Richard Matheson died yesterday. He was 87 years old. I’ve enjoyed lots of his work, but What Dreams May Come will always hold a special place in my heart. He was one of those incredible mid-20th-century writers whose stories manage to still be relevant 50-plus years later. I am Legend is such a good read that it kind of blows the movie out of the water. He wrote iconic episodes of The Twilight Zone, he adapted Poe, he wrote stories that inspired the authors who inspire me. And he wrote What Dreams May Come, for which I will be grateful for the rest of my life.
Matheson once said, “I think What Dreams May Come is the most important (read effective) book I’ve written. It has caused a number of readers to lose their fear of death – the finest tribute any writer could receive.” What Dreams May Come made it easier for me to process my mother’s death in the mid-1990s. I hope he’s enjoying his own version of heaven now, and if he’s got more stories to tell, that he decides to come back and tell them.
Brian: “Without Richard Matheson, I wouldn’t be around,” Stephen King once said, and I’m sure many authors of horror would say the same thing. Matheson was a genius writer, both in his novels, and in his screenplays and teleplays. One of my favorite shows growing up was The Twilight Zone, which my dad introduced me to when I was eight or nine. Matheson wrote sixteen episodes, including the innovative The Invaders, and the iconic Nightmare at 20,000 Feet. His episodes are always as frightening as they are thought-provoking.
When I was in my early teens I finally discovered the movie that put Steven Spielberg on the map. Not Jaws, mind you, but Duel, his amazing 1971 TV movie that Matheson wrote the script for, based on his short story. A young Spielberg was mostly directing TV episodes at the time, and Duel gave him his first big break. Forty-two years later, the movie still holds up as one of the most suspenseful ever made.

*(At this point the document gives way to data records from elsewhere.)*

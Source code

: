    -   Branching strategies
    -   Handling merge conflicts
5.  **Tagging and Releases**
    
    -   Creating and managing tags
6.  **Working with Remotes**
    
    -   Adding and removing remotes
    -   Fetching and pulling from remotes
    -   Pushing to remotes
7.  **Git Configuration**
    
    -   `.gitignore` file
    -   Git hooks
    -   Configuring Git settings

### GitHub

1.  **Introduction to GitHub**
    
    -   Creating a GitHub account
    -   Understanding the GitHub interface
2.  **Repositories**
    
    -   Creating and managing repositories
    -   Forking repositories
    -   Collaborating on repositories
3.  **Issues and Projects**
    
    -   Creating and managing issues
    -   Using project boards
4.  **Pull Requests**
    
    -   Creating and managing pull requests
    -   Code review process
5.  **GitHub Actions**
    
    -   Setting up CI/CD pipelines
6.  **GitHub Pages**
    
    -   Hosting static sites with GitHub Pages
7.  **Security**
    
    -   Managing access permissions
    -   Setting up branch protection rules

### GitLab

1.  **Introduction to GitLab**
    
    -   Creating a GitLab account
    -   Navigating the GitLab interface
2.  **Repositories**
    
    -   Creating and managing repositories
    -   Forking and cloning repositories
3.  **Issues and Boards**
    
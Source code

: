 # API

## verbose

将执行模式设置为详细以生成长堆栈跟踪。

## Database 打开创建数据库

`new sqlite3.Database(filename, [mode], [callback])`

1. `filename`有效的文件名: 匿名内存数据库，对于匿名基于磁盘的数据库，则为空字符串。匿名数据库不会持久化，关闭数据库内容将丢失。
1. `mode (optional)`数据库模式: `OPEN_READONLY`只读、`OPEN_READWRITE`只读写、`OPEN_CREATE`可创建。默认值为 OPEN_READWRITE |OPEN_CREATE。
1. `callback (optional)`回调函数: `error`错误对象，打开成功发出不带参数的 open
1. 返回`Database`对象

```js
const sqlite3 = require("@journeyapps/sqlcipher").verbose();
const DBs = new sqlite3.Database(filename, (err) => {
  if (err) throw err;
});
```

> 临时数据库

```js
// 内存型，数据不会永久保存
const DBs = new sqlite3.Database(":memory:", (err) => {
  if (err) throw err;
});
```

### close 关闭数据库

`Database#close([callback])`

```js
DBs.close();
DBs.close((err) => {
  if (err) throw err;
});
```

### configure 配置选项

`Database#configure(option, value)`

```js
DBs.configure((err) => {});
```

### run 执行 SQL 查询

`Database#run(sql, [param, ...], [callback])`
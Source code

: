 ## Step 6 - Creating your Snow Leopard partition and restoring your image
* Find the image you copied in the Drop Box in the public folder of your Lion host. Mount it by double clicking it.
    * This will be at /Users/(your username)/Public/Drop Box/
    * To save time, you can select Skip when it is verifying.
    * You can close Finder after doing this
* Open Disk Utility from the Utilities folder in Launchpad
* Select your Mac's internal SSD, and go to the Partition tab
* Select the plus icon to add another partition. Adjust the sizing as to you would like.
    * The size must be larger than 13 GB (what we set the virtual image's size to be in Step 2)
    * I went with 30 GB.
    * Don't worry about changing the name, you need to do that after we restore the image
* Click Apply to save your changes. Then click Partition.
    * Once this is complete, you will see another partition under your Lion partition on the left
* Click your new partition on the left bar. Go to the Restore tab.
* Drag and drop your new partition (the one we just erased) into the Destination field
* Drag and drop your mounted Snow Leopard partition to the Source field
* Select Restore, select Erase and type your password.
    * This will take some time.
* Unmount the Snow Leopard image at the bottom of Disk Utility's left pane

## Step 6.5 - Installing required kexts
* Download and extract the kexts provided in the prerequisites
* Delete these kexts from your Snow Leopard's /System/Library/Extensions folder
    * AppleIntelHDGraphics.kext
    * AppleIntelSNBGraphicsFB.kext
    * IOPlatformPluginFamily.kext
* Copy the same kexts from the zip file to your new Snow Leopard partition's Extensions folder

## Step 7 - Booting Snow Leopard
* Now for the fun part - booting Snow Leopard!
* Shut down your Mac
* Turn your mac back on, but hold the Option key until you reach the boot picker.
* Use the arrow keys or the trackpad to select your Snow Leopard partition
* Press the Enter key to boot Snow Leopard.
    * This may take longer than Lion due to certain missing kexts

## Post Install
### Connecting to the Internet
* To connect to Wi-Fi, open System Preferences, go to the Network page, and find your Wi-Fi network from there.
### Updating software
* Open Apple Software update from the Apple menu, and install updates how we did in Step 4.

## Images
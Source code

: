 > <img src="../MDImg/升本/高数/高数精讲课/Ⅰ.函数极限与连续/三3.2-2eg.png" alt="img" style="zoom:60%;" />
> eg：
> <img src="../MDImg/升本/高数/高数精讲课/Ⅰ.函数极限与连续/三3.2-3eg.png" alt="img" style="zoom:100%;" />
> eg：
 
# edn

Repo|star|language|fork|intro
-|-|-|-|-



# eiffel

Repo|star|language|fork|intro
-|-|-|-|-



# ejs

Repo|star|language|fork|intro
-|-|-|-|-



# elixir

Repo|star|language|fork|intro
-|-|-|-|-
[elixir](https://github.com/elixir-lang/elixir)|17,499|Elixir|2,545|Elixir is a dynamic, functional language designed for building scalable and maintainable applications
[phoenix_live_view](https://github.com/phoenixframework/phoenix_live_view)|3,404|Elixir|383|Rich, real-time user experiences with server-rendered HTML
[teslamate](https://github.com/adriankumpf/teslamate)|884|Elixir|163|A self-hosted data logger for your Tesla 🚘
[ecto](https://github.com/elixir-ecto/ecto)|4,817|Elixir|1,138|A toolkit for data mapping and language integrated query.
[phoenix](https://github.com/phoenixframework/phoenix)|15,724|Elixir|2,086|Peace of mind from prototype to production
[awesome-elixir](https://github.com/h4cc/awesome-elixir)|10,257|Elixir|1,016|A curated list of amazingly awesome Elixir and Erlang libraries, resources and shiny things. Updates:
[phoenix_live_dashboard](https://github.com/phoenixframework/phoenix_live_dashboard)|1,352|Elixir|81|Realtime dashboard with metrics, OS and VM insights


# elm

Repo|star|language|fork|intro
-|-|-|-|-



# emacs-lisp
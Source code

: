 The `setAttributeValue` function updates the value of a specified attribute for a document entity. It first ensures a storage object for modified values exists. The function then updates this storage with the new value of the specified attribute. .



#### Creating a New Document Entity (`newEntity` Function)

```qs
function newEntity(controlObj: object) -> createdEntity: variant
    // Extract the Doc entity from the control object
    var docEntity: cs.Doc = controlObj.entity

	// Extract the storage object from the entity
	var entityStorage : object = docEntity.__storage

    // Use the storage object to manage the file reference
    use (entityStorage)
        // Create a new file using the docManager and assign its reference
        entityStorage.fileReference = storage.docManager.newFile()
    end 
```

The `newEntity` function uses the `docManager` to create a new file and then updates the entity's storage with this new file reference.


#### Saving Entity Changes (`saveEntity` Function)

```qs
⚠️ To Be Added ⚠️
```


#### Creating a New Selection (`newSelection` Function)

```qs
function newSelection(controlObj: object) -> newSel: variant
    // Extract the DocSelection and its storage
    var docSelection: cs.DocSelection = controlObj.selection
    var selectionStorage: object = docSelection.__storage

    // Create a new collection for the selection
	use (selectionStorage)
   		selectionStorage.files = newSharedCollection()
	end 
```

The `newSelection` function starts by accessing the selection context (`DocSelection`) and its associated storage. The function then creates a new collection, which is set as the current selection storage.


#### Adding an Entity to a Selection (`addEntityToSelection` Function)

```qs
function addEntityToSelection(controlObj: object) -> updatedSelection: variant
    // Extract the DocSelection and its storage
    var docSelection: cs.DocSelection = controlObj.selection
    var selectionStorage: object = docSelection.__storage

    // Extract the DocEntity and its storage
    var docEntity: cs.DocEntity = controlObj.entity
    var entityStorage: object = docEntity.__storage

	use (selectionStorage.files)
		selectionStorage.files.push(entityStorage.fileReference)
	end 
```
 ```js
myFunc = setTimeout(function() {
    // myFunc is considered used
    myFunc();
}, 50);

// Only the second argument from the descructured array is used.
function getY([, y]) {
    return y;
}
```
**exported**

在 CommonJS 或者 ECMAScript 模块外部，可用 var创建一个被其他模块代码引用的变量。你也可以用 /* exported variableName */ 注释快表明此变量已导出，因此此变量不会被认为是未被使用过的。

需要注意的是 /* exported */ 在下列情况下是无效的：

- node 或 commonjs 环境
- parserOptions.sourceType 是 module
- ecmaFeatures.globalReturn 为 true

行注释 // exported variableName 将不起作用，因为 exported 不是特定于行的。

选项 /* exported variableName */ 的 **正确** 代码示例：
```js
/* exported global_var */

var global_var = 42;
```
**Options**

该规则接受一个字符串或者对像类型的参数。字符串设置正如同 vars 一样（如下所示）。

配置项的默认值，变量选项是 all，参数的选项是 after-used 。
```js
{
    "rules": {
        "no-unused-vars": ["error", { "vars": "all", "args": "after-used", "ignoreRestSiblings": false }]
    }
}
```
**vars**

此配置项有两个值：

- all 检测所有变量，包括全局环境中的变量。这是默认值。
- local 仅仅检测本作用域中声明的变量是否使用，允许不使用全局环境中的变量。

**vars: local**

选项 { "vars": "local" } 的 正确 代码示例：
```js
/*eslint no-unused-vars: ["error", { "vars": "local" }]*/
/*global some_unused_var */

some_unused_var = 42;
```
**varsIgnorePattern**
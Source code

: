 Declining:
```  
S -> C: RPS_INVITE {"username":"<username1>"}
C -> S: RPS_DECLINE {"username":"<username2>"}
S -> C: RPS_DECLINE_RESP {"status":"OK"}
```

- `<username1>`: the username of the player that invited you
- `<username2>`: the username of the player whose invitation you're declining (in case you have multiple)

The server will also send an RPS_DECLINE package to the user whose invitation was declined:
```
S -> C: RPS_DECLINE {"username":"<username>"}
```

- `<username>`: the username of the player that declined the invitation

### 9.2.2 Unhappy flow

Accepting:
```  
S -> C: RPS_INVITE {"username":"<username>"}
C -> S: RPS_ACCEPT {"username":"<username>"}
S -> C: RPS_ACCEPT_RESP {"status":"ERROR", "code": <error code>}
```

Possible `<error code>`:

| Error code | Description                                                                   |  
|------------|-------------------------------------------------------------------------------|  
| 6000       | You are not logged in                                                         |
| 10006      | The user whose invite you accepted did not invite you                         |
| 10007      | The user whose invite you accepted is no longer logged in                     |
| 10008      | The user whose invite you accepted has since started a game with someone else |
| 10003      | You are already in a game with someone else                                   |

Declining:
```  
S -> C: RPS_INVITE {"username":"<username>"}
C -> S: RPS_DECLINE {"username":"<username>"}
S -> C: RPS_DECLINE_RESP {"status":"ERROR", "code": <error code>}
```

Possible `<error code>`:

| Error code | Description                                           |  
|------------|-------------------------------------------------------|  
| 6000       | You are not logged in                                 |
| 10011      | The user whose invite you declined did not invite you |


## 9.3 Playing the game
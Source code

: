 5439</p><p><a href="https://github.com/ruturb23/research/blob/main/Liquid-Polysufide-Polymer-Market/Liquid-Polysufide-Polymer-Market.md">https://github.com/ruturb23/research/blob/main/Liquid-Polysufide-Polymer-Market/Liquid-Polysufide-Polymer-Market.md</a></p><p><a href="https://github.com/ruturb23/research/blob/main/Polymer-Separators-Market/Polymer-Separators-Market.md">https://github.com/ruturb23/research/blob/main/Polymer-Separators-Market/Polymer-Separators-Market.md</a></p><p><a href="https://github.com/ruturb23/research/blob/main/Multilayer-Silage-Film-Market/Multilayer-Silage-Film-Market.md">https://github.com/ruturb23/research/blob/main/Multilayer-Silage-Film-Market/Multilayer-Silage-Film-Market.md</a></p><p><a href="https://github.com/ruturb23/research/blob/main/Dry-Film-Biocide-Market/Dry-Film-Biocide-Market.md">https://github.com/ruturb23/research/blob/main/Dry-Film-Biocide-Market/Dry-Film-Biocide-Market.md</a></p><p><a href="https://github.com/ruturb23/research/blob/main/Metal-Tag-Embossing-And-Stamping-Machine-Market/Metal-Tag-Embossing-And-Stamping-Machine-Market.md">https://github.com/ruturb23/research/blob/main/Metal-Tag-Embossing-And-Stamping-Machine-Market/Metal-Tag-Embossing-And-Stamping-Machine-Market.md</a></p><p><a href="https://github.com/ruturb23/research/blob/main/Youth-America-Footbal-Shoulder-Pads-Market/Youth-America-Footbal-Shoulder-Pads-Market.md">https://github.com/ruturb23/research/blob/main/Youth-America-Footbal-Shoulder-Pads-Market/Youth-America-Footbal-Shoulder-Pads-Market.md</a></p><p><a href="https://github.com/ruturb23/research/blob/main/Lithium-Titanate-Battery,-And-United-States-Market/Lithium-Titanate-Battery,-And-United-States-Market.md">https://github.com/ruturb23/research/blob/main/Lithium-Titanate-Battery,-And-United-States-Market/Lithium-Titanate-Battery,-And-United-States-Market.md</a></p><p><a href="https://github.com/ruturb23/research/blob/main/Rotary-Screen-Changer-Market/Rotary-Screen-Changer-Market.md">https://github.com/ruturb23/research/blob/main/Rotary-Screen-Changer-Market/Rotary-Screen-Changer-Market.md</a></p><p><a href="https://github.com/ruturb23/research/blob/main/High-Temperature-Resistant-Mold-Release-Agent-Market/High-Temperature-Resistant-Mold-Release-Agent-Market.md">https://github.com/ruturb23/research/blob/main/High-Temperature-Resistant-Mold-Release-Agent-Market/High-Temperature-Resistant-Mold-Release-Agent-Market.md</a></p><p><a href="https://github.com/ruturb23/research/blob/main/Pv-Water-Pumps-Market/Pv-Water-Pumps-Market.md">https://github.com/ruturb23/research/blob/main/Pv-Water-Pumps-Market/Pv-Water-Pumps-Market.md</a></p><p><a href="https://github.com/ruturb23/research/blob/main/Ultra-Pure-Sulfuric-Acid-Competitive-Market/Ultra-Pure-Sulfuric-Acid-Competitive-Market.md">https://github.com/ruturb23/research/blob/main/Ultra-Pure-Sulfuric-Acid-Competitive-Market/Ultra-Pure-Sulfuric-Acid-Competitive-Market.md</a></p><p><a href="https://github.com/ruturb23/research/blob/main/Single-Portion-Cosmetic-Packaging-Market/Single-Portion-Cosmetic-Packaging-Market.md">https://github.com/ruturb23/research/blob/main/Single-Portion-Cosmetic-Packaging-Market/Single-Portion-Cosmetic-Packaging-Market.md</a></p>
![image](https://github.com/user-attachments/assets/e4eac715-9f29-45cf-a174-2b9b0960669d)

While I have been a lover of books my whole life, there was a period of about six years, age eighteen to twenty-four, that I didn’t read as much as I did as a kid, and as much as I do now. One of the few books I remember getting lost in during this time, however, was I Am Legend. I remember buying it at full price in a Barnes & Noble in Los Angeles, and spending most of my weekend scaring myself silly. I’ve already reserved his haunted house novel Hell House at the library, which I’ve heard is even more terrifying than I Am Legend, and I can’t wait over the next months and years to discover much more of his work. Rest in peace, Mr. Matheson, and thanks for the stories. And nightmares!